In 1883, ‘Treasure Island’ was published and the world went wild over it. The book was written in Castleton of Braemar where Stevenson came with his wife Fanny and stepson Lloyd to be near his father and mother. The weather was unpleasant and Stevenson was forced to spend a good deal of his time at home. Lloyd, home for the holidays, converted one of the rooms into a painting gallery. Stevenson used to spend the afternoons working at an easel next to the young painter’s. One wet and windy day, ‘I made the map of an island-the shape of it took my fancy beyond expression; it contained harbours that pleased me like sonnets; and with the unconsciousness of the predestined, I ticketed my performance Treasure Island’. As Lloyd and him bent over the map, ‘the future character of the books began to appear there visibly amoung imaginary woods; and their brown faces and bright weapons peeped out upon me from unexpected quarters, as they passed to and fro, fighting and hunting treasure… The next thing I knew, I had some paper before me and was writing out a list of chapters’.

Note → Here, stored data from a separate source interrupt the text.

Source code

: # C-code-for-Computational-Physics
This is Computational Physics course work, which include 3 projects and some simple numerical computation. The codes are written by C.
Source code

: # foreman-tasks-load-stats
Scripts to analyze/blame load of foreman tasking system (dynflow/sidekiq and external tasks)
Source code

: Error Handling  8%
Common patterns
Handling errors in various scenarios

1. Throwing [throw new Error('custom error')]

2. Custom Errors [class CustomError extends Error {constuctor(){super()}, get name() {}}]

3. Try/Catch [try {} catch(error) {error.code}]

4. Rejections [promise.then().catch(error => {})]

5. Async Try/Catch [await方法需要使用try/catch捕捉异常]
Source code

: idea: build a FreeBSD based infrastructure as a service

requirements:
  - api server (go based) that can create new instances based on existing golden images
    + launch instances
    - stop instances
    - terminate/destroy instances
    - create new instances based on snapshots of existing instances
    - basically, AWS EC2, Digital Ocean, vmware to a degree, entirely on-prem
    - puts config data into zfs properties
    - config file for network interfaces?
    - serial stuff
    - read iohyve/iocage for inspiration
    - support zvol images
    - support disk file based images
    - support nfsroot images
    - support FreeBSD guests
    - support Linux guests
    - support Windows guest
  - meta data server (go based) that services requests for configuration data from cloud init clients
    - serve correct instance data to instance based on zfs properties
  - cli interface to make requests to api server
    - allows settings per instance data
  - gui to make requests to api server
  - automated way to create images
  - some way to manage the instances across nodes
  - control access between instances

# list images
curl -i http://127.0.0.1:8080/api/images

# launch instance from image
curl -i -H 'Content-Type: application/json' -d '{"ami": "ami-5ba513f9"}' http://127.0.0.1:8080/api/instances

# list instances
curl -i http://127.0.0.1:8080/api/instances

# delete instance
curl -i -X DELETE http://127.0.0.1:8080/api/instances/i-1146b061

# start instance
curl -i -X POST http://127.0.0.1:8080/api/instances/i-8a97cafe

‘Treasure Island’ was to be a story for boys, and Stevenson had the boy Lloyd at hand to be a touchstone. In fifteen days, Stevenson turned out fifteen chapters, and read each finished chapter after lunch to the admiring members of his family. His father ‘caught fire at once’ because he recognized in his son’s talent for story telling something akin to his own imagination. But the novel was resumed only after three months and completed. The original title of the book was ‘The Sea Cook’ and it was the publisher Mr. Henderson who changed it to ‘Treasure Island’.
‘Treasure Island’ is the perfect expression of Stevenson’s genius. The author feels the readers’ sense of wonder and the craving for dramatic adventure. He discovers the simple emotions of the young, their keenness for life, their interest in the elemental nature of human beings and their passion in testing themselves against odds. This is the reason why this masterpiece of narrative invention is as acceptable to school children as to the most serene critic of literature. It has been a delight to several generations of readers, young and old, in more than one continent. The craft of the story-teller, the mounting intensity of the episodes, the picturesqueness of the scenes, the high drama of life and death, these are admirable in themselves. However, it is the main characters of the novel that hold the reader captive.
Pew, blind, able, cunning and ruthless, is destroyed in second appearance, but leaves a sharp and frightening memory. Billy Bones himself, drowned in liquor is not the terror he once was but defends to the end the map of the treasure that he stole from his mates. On the other side, the efficient and sensible doctor and the talkative squire Trelawney, who cannot keep a secret, are complementary characters whose virtues and shortcomings form the basis of Stevenson’s superb plot of a pirate’s tale.
Yet the central characters stand out even in such colourful company. The boy, Jim Hawkins is what any young boy would like to have been in his dreams. He is brave but not impossibly so; he has his share of luck and unexpected assistance, but his loyalties are strong and his sympathies warm. He is also quick, resourceful and daring and is as irresistible as the instrument for the defeat of evil. It is through his admiring but clear eyes that we looked upon Silver. ‘That sinister cripple is worthy of a great artist.’ He is treacherous, murderous, and infinitely cunning, but somewhere there is a faint residue of right judgment, which makes the diabolic leader of the pirates an astonishingly attractive figure. Stevenson had always been interested by great energy and great talent divorced from a normal sensitivity and John Silver owes his creation to this fascination. Treasure Island will always be read for the two immortal characters Stevenson has given us in its sparkling pages: Jim Hawkins and john Silver.